This happens in all the time. At one point here on HN I lamented that C++
didn't have a build system like Rust's Cargo, and lots of C++ folks came out
of the woodwork to argue that Cargo is a shitty tool because it can't support
certain byzantine projects. Similar arguments were made in a thread about a
new C++ package manager that attempts to modernize C++ package management.
Almost all of the pro-CMake arguments focus on how capable it is to handle
bizarre projects, without realizing that most such projects are bizarre only
because they each had to implement their own build system instead of using one
that encouraged them toward some standard structure.
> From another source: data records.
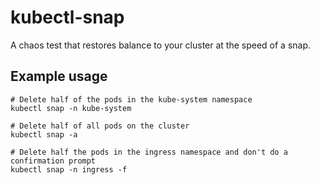 # kubectl-snap
A chaos test that restores balance to your cluster at the speed of a snap.

## Example usage
```
# Delete half of the pods in the kube-system namespace
kubectl snap -n kube-system

# Delete half of all pods on the cluster
kubectl snap -a

# Delete half the pods in the ingress namespace and don't do a confirmation prompt
kubectl snap -n ingress -f
```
I can't recall anyone
making an argument that resembled "it's better to have one bad standard than a
dozen competing standards", even in response to something like "CMake is the
best of all C++ tools, but still a far cry from other languages' tooling."
Some people _would_ allude to C++ projects being uniquely difficult to build,
and so it would be impossible to emulate another language's tools; however,
this too seemed to be confusing "C++ projects lack a standard structure" with
"C++ projects _can 't have_ a standard structure". I could go on and on.

------
sient
Author here! Wasn't quite ready to post to HN yet since cquery is still in
development, and I plan to eventually publish on the vscode marketplace so
using cquery should be as simple as using the existing C/C++ extension.

Let me know if you have any questions.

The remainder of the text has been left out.